Available data Start Marker
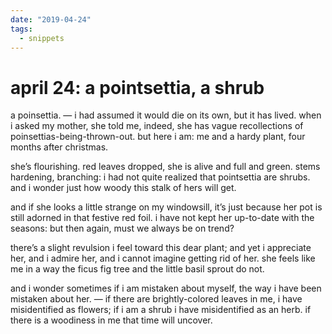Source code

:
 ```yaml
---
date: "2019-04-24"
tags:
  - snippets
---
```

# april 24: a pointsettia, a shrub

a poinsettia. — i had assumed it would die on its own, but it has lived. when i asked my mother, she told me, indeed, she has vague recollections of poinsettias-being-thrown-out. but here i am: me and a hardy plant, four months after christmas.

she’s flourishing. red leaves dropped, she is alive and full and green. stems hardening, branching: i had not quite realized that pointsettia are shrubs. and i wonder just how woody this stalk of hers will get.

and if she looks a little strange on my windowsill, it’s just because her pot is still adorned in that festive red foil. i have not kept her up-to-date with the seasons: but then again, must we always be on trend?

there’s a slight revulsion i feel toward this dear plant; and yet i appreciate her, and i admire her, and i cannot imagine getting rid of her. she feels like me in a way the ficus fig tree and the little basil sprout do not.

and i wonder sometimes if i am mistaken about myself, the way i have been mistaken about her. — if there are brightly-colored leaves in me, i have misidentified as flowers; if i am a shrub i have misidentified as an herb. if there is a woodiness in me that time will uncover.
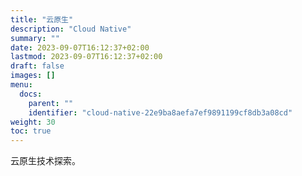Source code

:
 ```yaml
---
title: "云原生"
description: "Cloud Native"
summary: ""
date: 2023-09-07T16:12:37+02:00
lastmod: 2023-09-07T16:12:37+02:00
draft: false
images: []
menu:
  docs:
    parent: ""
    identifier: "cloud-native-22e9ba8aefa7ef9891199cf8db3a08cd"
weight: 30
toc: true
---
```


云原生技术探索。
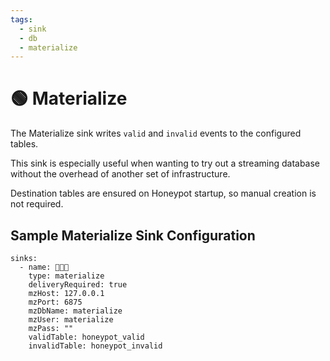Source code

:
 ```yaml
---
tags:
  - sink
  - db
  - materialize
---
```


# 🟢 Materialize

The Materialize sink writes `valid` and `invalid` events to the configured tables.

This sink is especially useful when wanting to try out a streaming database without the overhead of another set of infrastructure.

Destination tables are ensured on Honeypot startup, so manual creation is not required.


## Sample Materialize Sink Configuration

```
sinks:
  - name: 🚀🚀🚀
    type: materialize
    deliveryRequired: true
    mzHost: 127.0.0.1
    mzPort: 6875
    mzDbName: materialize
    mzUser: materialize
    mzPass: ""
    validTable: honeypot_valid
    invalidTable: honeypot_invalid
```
Available data End Marker
- Requirement
For each record above, write out every line exactly and skip the pictures.

- Written response
Source code

:
 ```yaml
---
date: "2019-04-24"
tags:
  - snippets
---
```

# april 24: a pointsettia, a shrub

a poinsettia. — i had assumed it would die on its own, but it has lived. when i asked my mother, she told me, indeed, she has vague recollections of poinsettias-being-thrown-out. but here i am: me and a hardy plant, four months after christmas.

she’s flourishing. red leaves dropped, she is alive and full and green. stems hardening, branching: i had not quite realized that pointsettia are shrubs. and i wonder just how woody this stalk of hers will get.

and if she looks a little strange on my windowsill, it’s just because her pot is still adorned in that festive red foil. i have not kept her up-to-date with the seasons: but then again, must we always be on trend?

there’s a slight revulsion i feel toward this dear plant; and yet i appreciate her, and i admire her, and i cannot imagine getting rid of her. she feels like me in a way the ficus fig tree and the little basil sprout do not.

and i wonder sometimes if i am mistaken about myself, the way i have been mistaken about her. — if there are brightly-colored leaves in me, i have misidentified as flowers; if i am a shrub i have misidentified as an herb. if there is a woodiness in me that time will uncover.
Source code

:
 ```yaml
---
title: "云原生"
description: "Cloud Native"
summary: ""
date: 2023-09-07T16:12:37+02:00
lastmod: 2023-09-07T16:12:37+02:00
draft: false
images: []
menu:
  docs:
    parent: ""
    identifier: "cloud-native-22e9ba8aefa7ef9891199cf8db3a08cd"
weight: 30
toc: true
---
```


云原生技术探索。
Source code

:
 ```yaml
---
tags:
  - sink
  - db
  - materialize
---
```


# 🟢 Materialize

The Materialize sink writes `valid` and `invalid` events to the configured tables.

This sink is especially useful when wanting to try out a streaming database without the overhead of another set of infrastructure.

Destination tables are ensured on Honeypot startup, so manual creation is not required.


## Sample Materialize Sink Configuration

```
sinks:
  - name: 🚀🚀🚀
    type: materialize
    deliveryRequired: true
    mzHost: 127.0.0.1
    mzPort: 6875
    mzDbName: materialize
    mzUser: materialize
    mzPass: ""
    validTable: honeypot_valid
    invalidTable: honeypot_invalid
```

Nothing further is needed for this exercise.